WORK TO BE COMPLETED
From the entries below, gather each line containing the word "epsilon".
DATA TO EXAMINE START
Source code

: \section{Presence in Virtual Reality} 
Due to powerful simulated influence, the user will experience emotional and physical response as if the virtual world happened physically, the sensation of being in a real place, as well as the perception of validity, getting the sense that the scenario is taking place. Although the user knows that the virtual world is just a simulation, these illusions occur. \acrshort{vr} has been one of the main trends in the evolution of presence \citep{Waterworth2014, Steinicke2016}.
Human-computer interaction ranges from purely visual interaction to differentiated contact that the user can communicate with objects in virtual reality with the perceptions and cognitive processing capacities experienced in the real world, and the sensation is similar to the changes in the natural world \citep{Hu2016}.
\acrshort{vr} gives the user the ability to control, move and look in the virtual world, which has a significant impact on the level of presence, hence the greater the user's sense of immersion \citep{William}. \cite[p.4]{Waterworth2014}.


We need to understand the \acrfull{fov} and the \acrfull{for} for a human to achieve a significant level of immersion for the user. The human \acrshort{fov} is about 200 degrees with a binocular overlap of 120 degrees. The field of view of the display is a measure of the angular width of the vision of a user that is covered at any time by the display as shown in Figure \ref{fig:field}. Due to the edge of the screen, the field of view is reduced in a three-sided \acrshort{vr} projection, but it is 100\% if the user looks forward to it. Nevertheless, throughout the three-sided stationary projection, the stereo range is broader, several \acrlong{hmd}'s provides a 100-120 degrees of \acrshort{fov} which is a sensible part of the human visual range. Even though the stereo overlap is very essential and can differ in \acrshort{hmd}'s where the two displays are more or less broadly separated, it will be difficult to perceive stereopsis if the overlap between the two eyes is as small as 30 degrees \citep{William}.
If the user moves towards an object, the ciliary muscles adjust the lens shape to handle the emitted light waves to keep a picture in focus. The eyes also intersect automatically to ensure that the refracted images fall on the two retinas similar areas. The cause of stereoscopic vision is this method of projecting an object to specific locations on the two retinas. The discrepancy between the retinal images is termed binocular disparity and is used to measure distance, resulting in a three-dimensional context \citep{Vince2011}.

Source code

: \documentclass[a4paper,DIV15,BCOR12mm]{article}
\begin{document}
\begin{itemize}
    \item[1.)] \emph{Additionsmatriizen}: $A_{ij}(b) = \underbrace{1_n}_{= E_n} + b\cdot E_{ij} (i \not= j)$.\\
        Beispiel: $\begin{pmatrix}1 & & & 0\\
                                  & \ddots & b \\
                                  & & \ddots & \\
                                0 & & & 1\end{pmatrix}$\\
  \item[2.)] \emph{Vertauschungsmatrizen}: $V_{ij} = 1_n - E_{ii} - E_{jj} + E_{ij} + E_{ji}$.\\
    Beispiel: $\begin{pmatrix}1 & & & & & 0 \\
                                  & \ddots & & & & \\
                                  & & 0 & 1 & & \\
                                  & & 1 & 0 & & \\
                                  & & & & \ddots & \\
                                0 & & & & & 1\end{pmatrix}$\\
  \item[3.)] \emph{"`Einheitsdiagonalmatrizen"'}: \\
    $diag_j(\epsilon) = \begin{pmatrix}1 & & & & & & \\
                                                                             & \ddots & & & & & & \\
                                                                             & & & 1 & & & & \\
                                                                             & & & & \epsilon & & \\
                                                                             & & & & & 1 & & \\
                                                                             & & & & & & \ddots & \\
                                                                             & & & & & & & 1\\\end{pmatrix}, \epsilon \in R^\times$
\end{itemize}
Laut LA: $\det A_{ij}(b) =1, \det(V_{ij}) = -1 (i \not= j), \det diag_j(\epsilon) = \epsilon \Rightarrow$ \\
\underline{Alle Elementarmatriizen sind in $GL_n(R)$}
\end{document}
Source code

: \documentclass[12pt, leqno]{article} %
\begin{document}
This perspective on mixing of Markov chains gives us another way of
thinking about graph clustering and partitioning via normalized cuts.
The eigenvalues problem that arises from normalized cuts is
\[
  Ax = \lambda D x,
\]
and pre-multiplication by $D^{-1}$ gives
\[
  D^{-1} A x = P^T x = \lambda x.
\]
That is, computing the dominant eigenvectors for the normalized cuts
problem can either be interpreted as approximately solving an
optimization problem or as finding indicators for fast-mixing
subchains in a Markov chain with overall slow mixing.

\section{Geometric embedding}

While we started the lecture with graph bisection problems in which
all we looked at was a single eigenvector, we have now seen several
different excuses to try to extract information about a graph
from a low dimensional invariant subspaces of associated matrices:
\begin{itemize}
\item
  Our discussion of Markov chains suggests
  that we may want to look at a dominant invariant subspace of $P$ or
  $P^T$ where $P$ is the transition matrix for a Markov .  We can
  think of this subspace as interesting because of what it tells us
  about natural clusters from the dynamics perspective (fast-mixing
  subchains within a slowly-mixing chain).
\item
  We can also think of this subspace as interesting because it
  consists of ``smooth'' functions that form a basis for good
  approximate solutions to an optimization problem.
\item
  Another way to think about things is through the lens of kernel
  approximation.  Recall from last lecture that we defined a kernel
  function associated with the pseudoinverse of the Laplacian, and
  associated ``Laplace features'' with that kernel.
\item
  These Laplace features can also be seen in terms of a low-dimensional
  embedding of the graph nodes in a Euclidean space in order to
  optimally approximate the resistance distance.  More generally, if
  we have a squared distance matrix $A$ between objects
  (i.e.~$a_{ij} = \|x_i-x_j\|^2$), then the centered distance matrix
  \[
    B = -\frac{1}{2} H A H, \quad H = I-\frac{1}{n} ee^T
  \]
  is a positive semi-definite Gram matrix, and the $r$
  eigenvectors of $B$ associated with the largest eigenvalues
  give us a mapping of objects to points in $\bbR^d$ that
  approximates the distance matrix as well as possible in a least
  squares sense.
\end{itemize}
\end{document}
DATA TO EXAMINE END
RESULT OF THE EXERCISE
    $diag_j(\epsilon) = \begin{pmatrix}1 & & & & & & \\
                                                                             & & & & \epsilon & & \\
                                                                             & & & & & & & 1\\\end{pmatrix}, \epsilon \in R^\times$
Laut LA: $\det A_{ij}(b) =1, \det(V_{ij}) = -1 (i \not= j), \det diag_j(\epsilon) = \epsilon \Rightarrow$ \\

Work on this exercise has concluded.